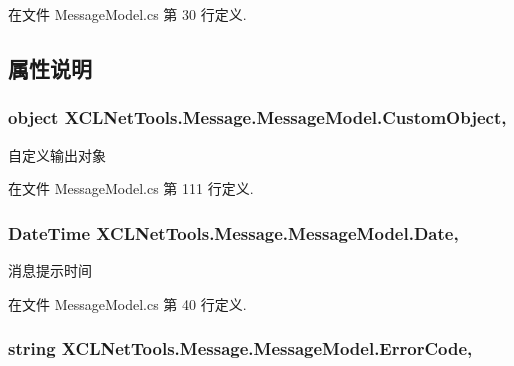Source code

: 在文件 Message\-Model.\-cs 第 30 行定义.



\subsection{属性说明}
\hypertarget{class_x_c_l_net_tools_1_1_message_1_1_message_model_a1f5c9fd605c8bfeb76563ccc8272510c}{
\subsubsection[{Custom\-Object}]{\setlength{\rightskip}{0pt plus 5cm}object X\-C\-L\-Net\-Tools.\-Message.\-Message\-Model.\-Custom\-Object\hspace{0.3cm}{\ttfamily [get]}, {\ttfamily [set]}}}\label{class_x_c_l_net_tools_1_1_message_1_1_message_model_a1f5c9fd605c8bfeb76563ccc8272510c}


自定义输出对象 



在文件 Message\-Model.\-cs 第 111 行定义.

\hypertarget{class_x_c_l_net_tools_1_1_message_1_1_message_model_a29a69610fff39e33d85105a5ca50dd20}{
\subsubsection[{Date}]{\setlength{\rightskip}{0pt plus 5cm}Date\-Time X\-C\-L\-Net\-Tools.\-Message.\-Message\-Model.\-Date\hspace{0.3cm}{\ttfamily [get]}, {\ttfamily [set]}}}\label{class_x_c_l_net_tools_1_1_message_1_1_message_model_a29a69610fff39e33d85105a5ca50dd20}


消息提示时间 



在文件 Message\-Model.\-cs 第 40 行定义.

\hypertarget{class_x_c_l_net_tools_1_1_message_1_1_message_model_a5c8290fdf8dd088943d6468819bc4d7c}{
\subsubsection[{Error\-Code}]{\setlength{\rightskip}{0pt plus 5cm}string X\-C\-L\-Net\-Tools.\-Message.\-Message\-Model.\-Error\-Code\hspace{0.3cm}{\ttfamily [get]}, {\ttfamily [set]}}}\label{class_x_c_l_net_tools_1_1_message_1_1_message_model_a5c8290fdf8dd088943d6468819bc4d7c}


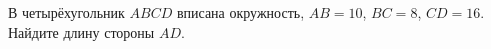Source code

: \begin{ex}
	\begin{condition}
		В четырёхугольник \( ABCD  \) вписана окружность, \( AB=10 \), \( BC=8 \), \( CD=16 \). Найдите длину стороны \( AD \).
	\end{condition}
\end{ex}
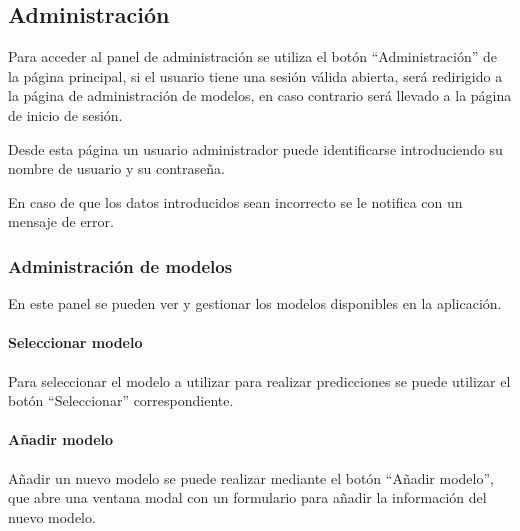 \subsection{Administración}

Para acceder al panel de administración se utiliza el botón ``Administración''
de la página principal, si el usuario tiene una sesión válida abierta, será
redirigido a la página de administración de modelos, en caso contrario será
llevado a la página de inicio de sesión.


Desde esta página un usuario administrador puede identificarse introduciendo su
nombre de usuario y su contraseña.

En caso de que los datos introducidos sean incorrecto se le notifica con un
mensaje de error.


\subsubsection{Administración de modelos}

En este panel se pueden ver y gestionar los modelos disponibles en la
aplicación.

\paragraph{Seleccionar modelo}

Para seleccionar el modelo a utilizar para realizar predicciones se puede
utilizar el botón ``Seleccionar'' correspondiente.


\paragraph{Añadir modelo}

Añadir un nuevo modelo se puede realizar mediante el botón ``Añadir modelo'',
que abre una ventana modal con un formulario para añadir la información del
nuevo modelo.
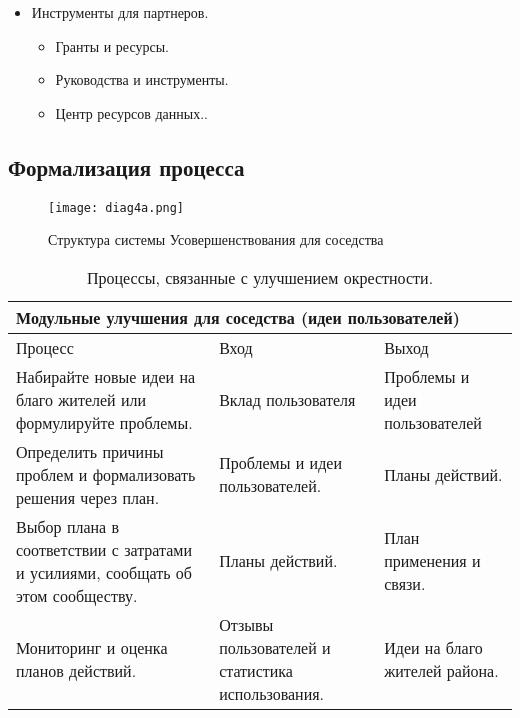 \begin{itemize}
\begin{itemize}
    \end{itemize}
     \item Инструменты для партнеров\cite{partners}.
   \begin{itemize}
         \item Гранты и ресурсы\cite{resources}.
         \item Руководства и инструменты\cite{tools}.
         \item Центр ресурсов данных.\cite{center}.   
    \end{itemize}
\end{itemize}
\newpage

\subsection{Формализация процесса}
 
\begin{figure}[h]
  \centering
  \texttt{[image: diag4a.png]}
  \caption{Структура системы Усовершенствования для соседства}
  \label{image:scheme12}
\end{figure}

\begin{table}[]
\centering
\begin{tabular}{|p{5cm}|p{5cm}|p{5cm}|}
\hline
\multicolumn{3}{|p{15cm}|}{Модульные улучшения для соседства (идеи пользователей)} \\ \hline

 Процесс  & Вход & Выход \\ \hline \hline
Набирайте новые идеи на благо жителей или формулируйте проблемы.& Вклад пользователя &
Проблемы и идеи пользователей\\ \hline
Определить причины проблем и формализовать решения через план. & Проблемы и идеи пользователей.& Планы действий. \\ \hline
Выбор плана в соответствии с затратами и усилиями, сообщать об этом сообществу. & Планы действий.& План применения и связи.\\ \hline
Мониторинг и оценка планов действий. & Отзывы пользователей и статистика использования. & Идеи на благо жителей района.\\ \hline
\end{tabular}
\centering
\caption{Процессы, связанные с улучшением окрестности.}
\centering
\label{tabla:sencilla2}
\end{table}







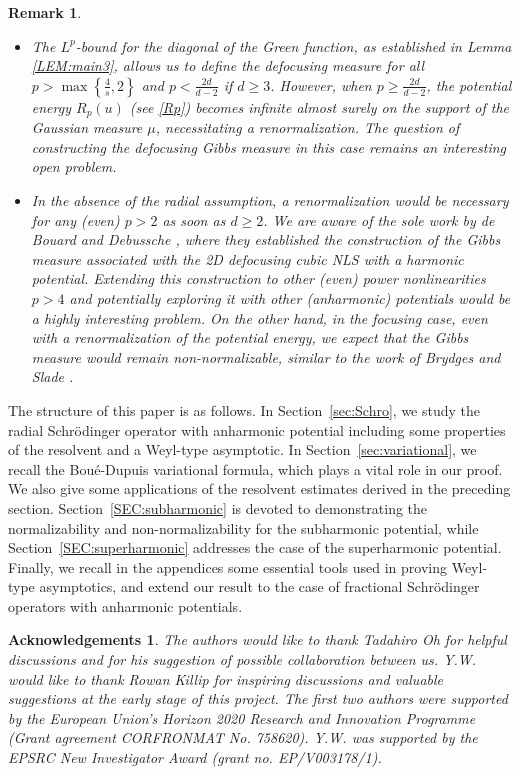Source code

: \documentclass[%
11pt,  reqno]{amsart}
\theoremstyle{remarkstyle}
\newtheorem{remark}{Remark}[section]
\newcommand{\1}{\hspace{0.2mm}\text{I}\hspace{0.2mm}}
\newtheorem*{ackno}{Acknowledgements}
\numberwithin{equation}{section}
\numberwithin{theorem}{section}
\begin{document}
	\begin{remark}\mbox{}
		
		\begin{itemize}
			\item[(i)] The $L^p$-bound for the diagonal of the Green function, as established in Lemma \ref{LEM:main3}, allows us to define the defocusing measure for all $p>\max\left\{\frac{4}{s},2\right\}$ and $p<\frac{2d}{d-2}$ if $d\geq 3$. However, when $p\geq \frac{2d}{d-2}$, the potential energy $R_p(u)$ (see \eqref{Rp}) becomes infinite almost surely on the support of the Gaussian measure $\mu$, necessitating a renormalization. The question of constructing the defocusing Gibbs measure in this case remains an interesting open problem.
			
			\item[(ii)] In the absence of the radial assumption, a renormalization would be necessary for any (even) $p>2$ as soon as $d\geq 2$. We are aware of the sole work by de Bouard and Debussche \cite{deBDF22}, where they established the construction of the Gibbs measure associated with the 2D defocusing cubic NLS with a harmonic potential. Extending this construction to other (even) power nonlinearities $p>4$ and potentially exploring it with other (anharmonic) potentials would be a highly interesting problem. On the other hand, in the focusing case, even with a renormalization of the potential energy, we expect that the Gibbs measure would remain non-normalizable, similar to the work of Brydges and Slade \cite{BS96}.
		\end{itemize}
	\end{remark}
	
	The structure of this paper is as follows. In Section~\ref{sec:Schro}, we study the radial Schr\"odinger operator with anharmonic potential including some properties of the resolvent and a Weyl-type asymptotic. In Section~\ref{sec:variational}, we recall the Bou\'e-Dupuis variational formula, which plays a vital role in our proof. We also give some applications of the resolvent estimates derived in the preceding section. Section~\ref{SEC:subharmonic} is devoted to demonstrating the normalizability and non-normalizability for the subharmonic potential, while Section~\ref{SEC:superharmonic} addresses the case of the superharmonic potential. Finally, we recall in the appendices some essential tools used in proving Weyl-type asymptotics, and extend our result to the case of fractional Schr\"odinger operators with anharmonic potentials.
	
	\begin{ackno}
		The authors would like to thank Tadahiro Oh for helpful discussions and for his suggestion of possible collaboration between us. Y.W. would like to thank Rowan Killip for inspiring discussions and valuable suggestions at the early stage of this project.
		The first two authors were supported by the European Union's Horizon 2020 Research and Innovation Programme (Grant agreement CORFRONMAT No. 758620).
		Y.W. was supported by the EPSRC New Investigator Award (grant no. EP/V003178/1).
	\end{ackno}
	
\end{document}
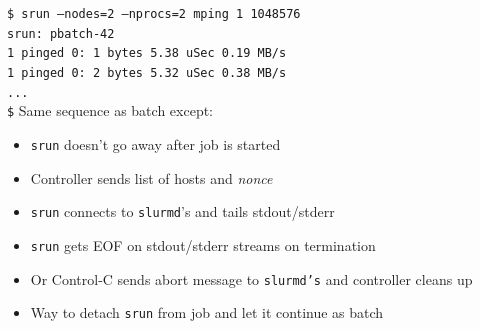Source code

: \documentclass[letter,landscape]{seminar}
\begin{document}
\begin{slide}
  {\tt \$ srun --nodes=2 --nprocs=2 mping 1 1048576}\\
  {\tt srun: pbatch-42}\\
  {\tt 1 pinged   0:        1 bytes      5.38 uSec     0.19 MB/s}\\
  {\tt 1 pinged   0:        2 bytes      5.32 uSec     0.38 MB/s}\\
  {\tt ...}\\
  {\tt \$}
  Same sequence as batch except:
  \begin{itemize}
    \item{{\tt srun} doesn't go away after job is started}
    \item{Controller sends list of hosts and {\em nonce}}
    \item{{\tt srun} connects to {\tt slurmd}'s and tails stdout/stderr}
    \item{{\tt srun} gets EOF on stdout/stderr streams on termination}
    \item{Or Control-C sends abort message to {\tt slurmd's} and 
          controller cleans up}
    \item{Way to detach {\tt srun} from job and let it continue as batch}
  \end{itemize}
\end{slide}
\end{document}
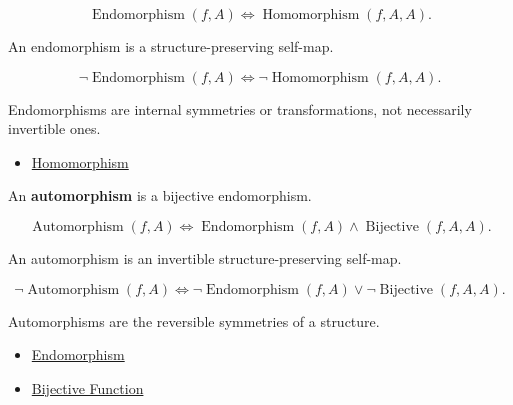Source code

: \begin{remark*}
\[
\operatorname{Endomorphism}(f,A)
\Longleftrightarrow
\operatorname{Homomorphism}(f,A,A).
\]
\end{remark*}

\begin{remark*}
An endomorphism is a structure-preserving self-map.
\end{remark*}

\begin{remark*}
\[
\neg\operatorname{Endomorphism}(f,A)
\Longleftrightarrow
\neg\operatorname{Homomorphism}(f,A,A).
\]
\end{remark*}

\begin{remark*}[Interpretation]
Endomorphisms are internal symmetries or transformations, not necessarily
invertible ones.
\end{remark*}

\begin{dependencies}
\begin{itemize}
  \item \hyperref[def:algebraic-homomorphism]{Homomorphism}
\end{itemize}
\end{dependencies}

\begin{definition}[Automorphism]
\label{def:automorphism}
An \textbf{automorphism} is a bijective endomorphism.
\end{definition}

\begin{remark*}
\[
\operatorname{Automorphism}(f,A)
\Longleftrightarrow
\operatorname{Endomorphism}(f,A)
\land
\operatorname{Bijective}(f,A,A).
\]
\end{remark*}

\begin{remark*}
An automorphism is an invertible structure-preserving self-map.
\end{remark*}

\begin{remark*}
\[
\neg\operatorname{Automorphism}(f,A)
\Longleftrightarrow
\neg\operatorname{Endomorphism}(f,A)
\lor
\neg\operatorname{Bijective}(f,A,A).
\]
\end{remark*}

\begin{remark*}[Interpretation]
Automorphisms are the reversible symmetries of a structure.
\end{remark*}

\begin{dependencies}
\begin{itemize}
  \item \hyperref[def:endomorphism]{Endomorphism}
  \item \hyperref[def:alg-bijective]{Bijective Function}
\end{itemize}
\end{dependencies}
────────
§ PROBLEM DETAILS
Return each line of the data that contains the string "plus".

§ SOLUTION
\subsubsection[{Custom\-Object}]{\setlength{\rightskip}{0pt plus 5cm}object X\-C\-L\-Net\-Tools.\-Message.\-Message\-Model.\-Custom\-Object\hspace{0.3cm}{\ttfamily [get]}, {\ttfamily [set]}}}\label{class_x_c_l_net_tools_1_1_message_1_1_message_model_a1f5c9fd605c8bfeb76563ccc8272510c}
\subsubsection[{Date}]{\setlength{\rightskip}{0pt plus 5cm}Date\-Time X\-C\-L\-Net\-Tools.\-Message.\-Message\-Model.\-Date\hspace{0.3cm}{\ttfamily [get]}, {\ttfamily [set]}}}\label{class_x_c_l_net_tools_1_1_message_1_1_message_model_a29a69610fff39e33d85105a5ca50dd20}
\subsubsection[{Error\-Code}]{\setlength{\rightskip}{0pt plus 5cm}string X\-C\-L\-Net\-Tools.\-Message.\-Message\-Model.\-Error\-Code\hspace{0.3cm}{\ttfamily [get]}, {\ttfamily [set]}}}\label{class_x_c_l_net_tools_1_1_message_1_1_message_model_a5c8290fdf8dd088943d6468819bc4d7c}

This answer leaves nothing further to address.